I had a successful run on the 'Afghan Lathe', and managed to bore a beautiful 3mm hole in an M6 bolt, right down the middle. To avoid the use of fine drills for the nozzle, I tried out an idea we'd had on using solder. I propped a piece of 0.32mm nichrome wire vertically in the hollow brass bolt - I'd only drilled the last 2mm out to a 1mm hole on that end - and soldered around it. When the solder was cold, I pulled it out with pliers to leave a 0.32mm hole in the solder. Nichrome is very handy here as it can't be wetted by standard solder.
Tests with a syringe show it squirts water in a straight, true jet. If it works with Polymorph, it'll be a very simple way of making nozzles of varying sizes. This first one will be incorporated in a Polymorph extrusion nozzle similar to the one Adrian just made, and we'll see how well it ejects Polymorph.

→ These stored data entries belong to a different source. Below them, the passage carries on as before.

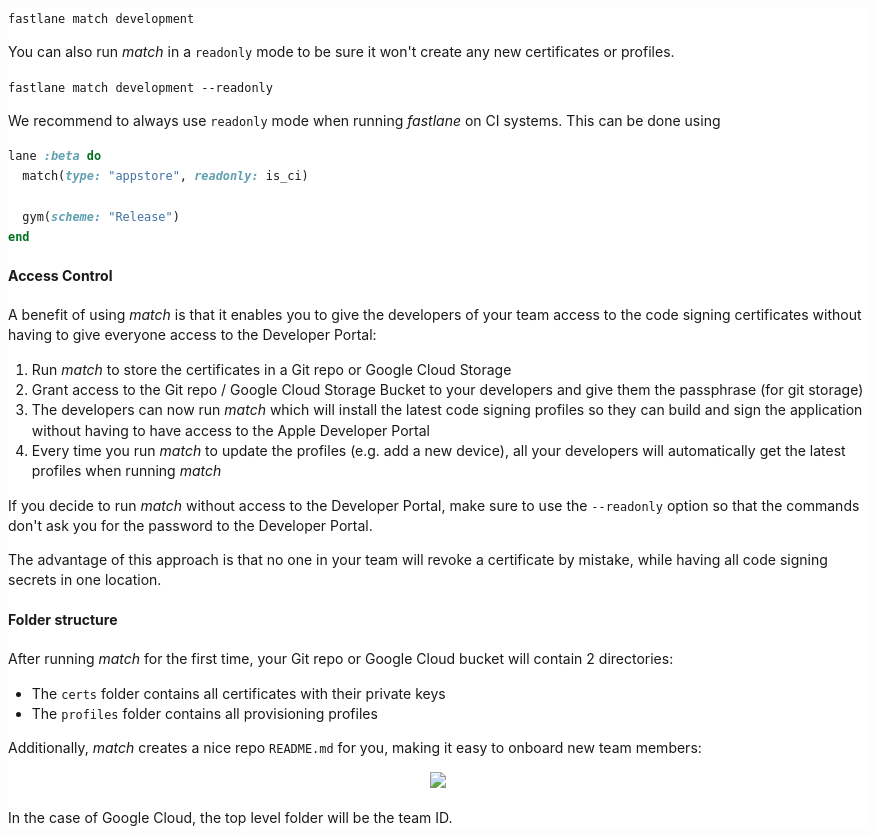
 ```no-highlight
fastlane match development
```

You can also run _match_ in a `readonly` mode to be sure it won't create any new certificates or profiles.

```no-highlightno-highlight
fastlane match development --readonly
```

We recommend to always use `readonly` mode when running _fastlane_ on CI systems. This can be done using

```ruby
lane :beta do
  match(type: "appstore", readonly: is_ci)

  gym(scheme: "Release")
end
```

#### Access Control

A benefit of using _match_ is that it enables you to give the developers of your team access to the code signing certificates without having to give everyone access to the Developer Portal:

1. Run _match_ to store the certificates in a Git repo or Google Cloud Storage
2. Grant access to the Git repo / Google Cloud Storage Bucket to your developers and give them the passphrase (for git storage)
3. The developers can now run _match_ which will install the latest code signing profiles so they can build and sign the application without having to have access to the Apple Developer Portal
4. Every time you run _match_ to update the profiles (e.g. add a new device), all your developers will automatically get the latest profiles when running _match_

If you decide to run _match_ without access to the Developer Portal, make sure to use the `--readonly` option so that the commands don't ask you for the password to the Developer Portal.

The advantage of this approach is that no one in your team will revoke a certificate by mistake, while having all code signing secrets in one location.

#### Folder structure

After running _match_ for the first time, your Git repo or Google Cloud bucket will contain 2 directories:

- The `certs` folder contains all certificates with their private keys
- The `profiles` folder contains all provisioning profiles

Additionally, _match_ creates a nice repo `README.md` for you, making it easy to onboard new team members:

<p align="center">
  <img src="/img/actions/github_repo.png" width="700" />
</p>

In the case of Google Cloud, the top level folder will be the team ID.

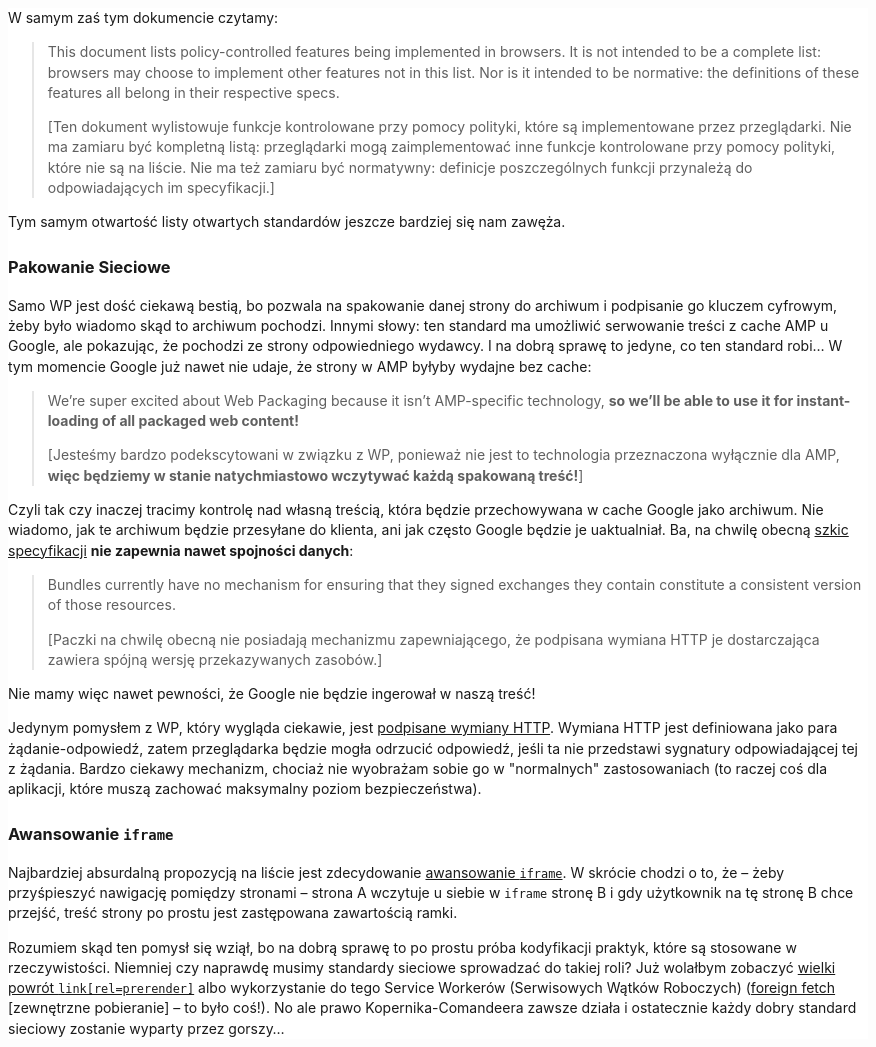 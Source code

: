 W samym zaś tym dokumencie czytamy:

>   This document lists policy-controlled features being implemented in browsers. It is not intended to be a complete list: browsers may choose to implement other features not in this list. Nor is it intended to be normative: the definitions of these features all belong in their respective specs.
>
>   [Ten dokument wylistowuje funkcje kontrolowane przy pomocy polityki, które są implementowane przez przeglądarki. Nie ma zamiaru być kompletną listą: przeglądarki mogą zaimplementować inne funkcje kontrolowane przy pomocy polityki, które nie są na liście. Nie ma też zamiaru być normatywny: definicje poszczególnych funkcji przynależą do odpowiadających im specyfikacji.]

Tym samym otwartość listy otwartych standardów jeszcze bardziej się nam zawęża.

### Pakowanie Sieciowe

Samo WP jest dość ciekawą bestią, bo pozwala na spakowanie danej strony do archiwum i podpisanie go kluczem cyfrowym, żeby było wiadomo skąd to archiwum pochodzi. Innymi słowy: ten standard ma umożliwić serwowanie treści z cache AMP u Google, ale pokazując, że pochodzi ze strony odpowiedniego wydawcy. I na dobrą sprawę to jedyne, co ten standard robi… W tym momencie Google już nawet nie udaje, że strony w AMP byłyby wydajne bez cache:

>   We’re super excited about Web Packaging because it isn’t AMP-specific technology, **so we’ll be able to use it for instant-loading of all packaged web content!**
>
>   [Jesteśmy bardzo podekscytowani w związku z WP, ponieważ nie jest to technologia przeznaczona wyłącznie dla AMP, **więc będziemy w stanie natychmiastowo wczytywać każdą spakowaną treść!**]

Czyli tak czy inaczej tracimy kontrolę nad własną treścią, która będzie przechowywana w cache Google jako archiwum. Nie wiadomo, jak te archiwum będzie przesyłane do klienta, ani jak często Google będzie je uaktualniał. Ba, na chwilę obecną [szkic specyfikacji](https://jyasskin.github.io/webpackage/bundles/draft-yasskin-dispatch-bundled-exchanges.html) **nie zapewnia nawet spojności danych**:

>   Bundles currently have no mechanism for ensuring that they signed exchanges they contain constitute a consistent version of those resources.
>
>   [Paczki na chwilę obecną nie posiadają mechanizmu zapewniającego, że podpisana wymiana HTTP je dostarczająca zawiera spójną wersję przekazywanych zasobów.]

Nie mamy więc nawet pewności, że Google nie będzie ingerował w naszą treść!

Jedynym pomysłem z WP, który wygląda ciekawie, jest [podpisane wymiany HTTP](https://tools.ietf.org/html/draft-yasskin-http-origin-signed-responses-03). Wymiana HTTP jest definiowana jako para żądanie-odpowiedź, zatem przeglądarka będzie mogła odrzucić odpowiedź, jeśli ta nie przedstawi sygnatury odpowiadającej tej z żądania. Bardzo ciekawy mechanizm, chociaż nie wyobrażam sobie go w "normalnych" zastosowaniach (to raczej coś dla aplikacji, które muszą zachować maksymalny poziom bezpieczeństwa).

### Awansowanie `iframe`

Najbardziej absurdalną propozycją na liście jest zdecydowanie [awansowanie `iframe`](https://discourse.wicg.io/t/proposal-for-promotable-iframe/2375). W skrócie chodzi o to, że – żeby przyśpieszyć nawigację pomiędzy stronami – strona A wczytuje u siebie w `iframe` stronę B i gdy użytkownik na tę stronę B chce przejść, treść strony po prostu jest zastępowana zawartością ramki.

Rozumiem skąd ten pomysł się wziął, bo na dobrą sprawę to po prostu próba kodyfikacji praktyk, które są stosowane w rzeczywistości. Niemniej czy naprawdę musimy standardy sieciowe sprowadzać do takiej roli? Już wolałbym zobaczyć [wielki powrót `link[rel=prerender]`](https://css-tricks.com/prefetching-preloading-prebrowsing/#article-header-id-4) albo wykorzystanie do tego Service Workerów (Serwisowych Wątków Roboczych) ([<span lang="en">foreign fetch</span>](https://developers.google.com/web/updates/2016/09/foreign-fetch) [zewnętrzne pobieranie] – to było coś!). No ale prawo Kopernika-Comandeera zawsze działa i ostatecznie każdy dobry standard sieciowy zostanie wyparty przez gorszy…
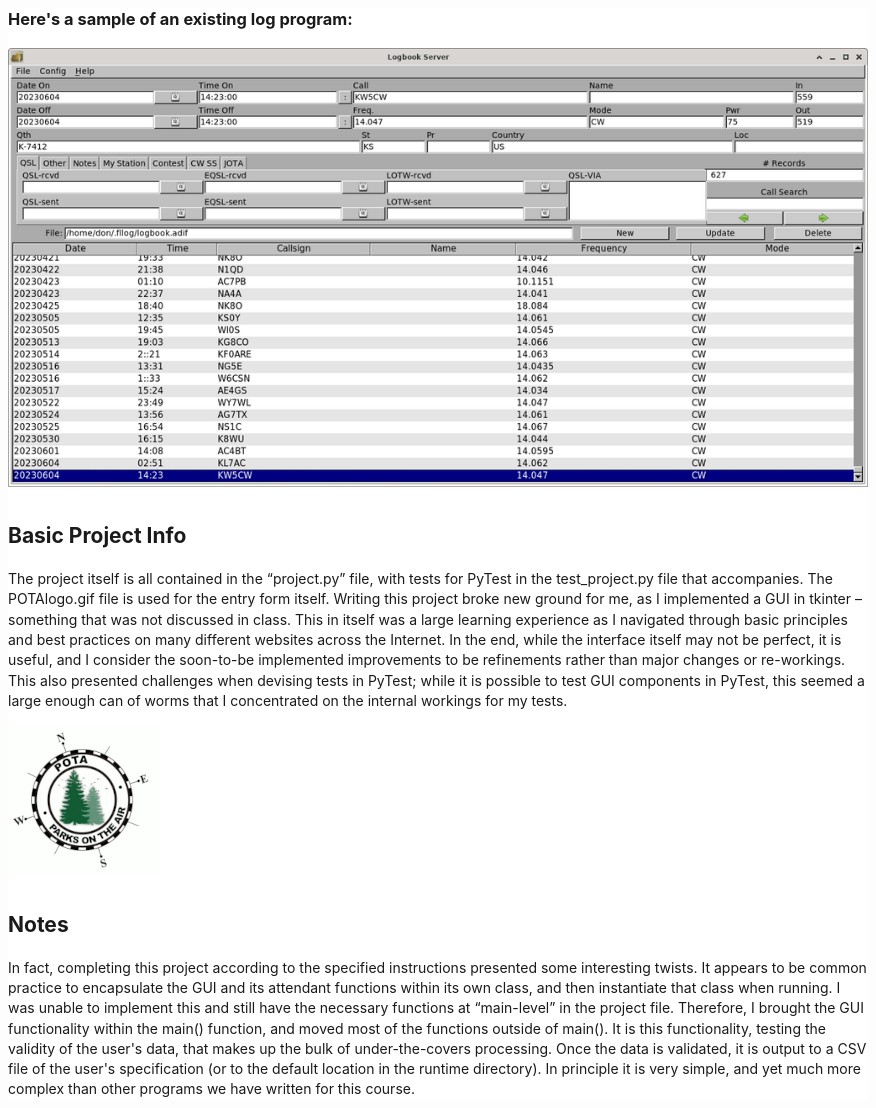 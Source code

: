 ### Here's a sample of an existing log program:
![Sample Log Program](fllog.png)

## Basic Project Info
The project itself is all contained in the “project.py” file, with tests for PyTest in the test_project.py file that accompanies.  The POTAlogo.gif file is used for the entry form itself.  Writing this project broke new ground for me, as I implemented a GUI in tkinter – something that was not discussed in class.  This in itself was a large learning experience as I navigated through basic principles and best practices on many different websites across the Internet.  In the end, while the interface itself may not be perfect, it is useful, and I consider the soon-to-be implemented improvements to be refinements rather than major changes or re-workings.  This also presented challenges when devising tests in PyTest; while it is possible to test GUI components in PyTest, this seemed a large enough can of worms that I concentrated on the internal workings for my tests.

![Sample of the POTA logo](POTAlogo.gif)

## Notes
In fact, completing this project according to the specified instructions presented some interesting twists.  It appears to be common practice to encapsulate the GUI and its attendant functions within its own class, and then instantiate that class when running.  I was unable to implement this and still have the necessary functions at “main-level” in the project file.  Therefore, I brought the GUI functionality within the main() function, and moved most of the functions outside of main().  It is this functionality, testing the validity of the user's data, that makes up the bulk of under-the-covers processing.  Once the data is validated, it is output to a CSV file of the user's specification (or to the default location in the runtime directory).  In principle it is very simple, and yet much more complex than other programs we have written for this course.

When I read this, the first thing that came to mind was a microscope turret.
ReplyDeleteCommercial FDM machines use about 0.4mm. One has a tradeoff: precision against speed. I suspect that having a big nozzle for fill and a little one for finish would be enough - say 1mm and 0.2 mm. But one has to be a little clever - remember they all have to produce the same vertical thickness.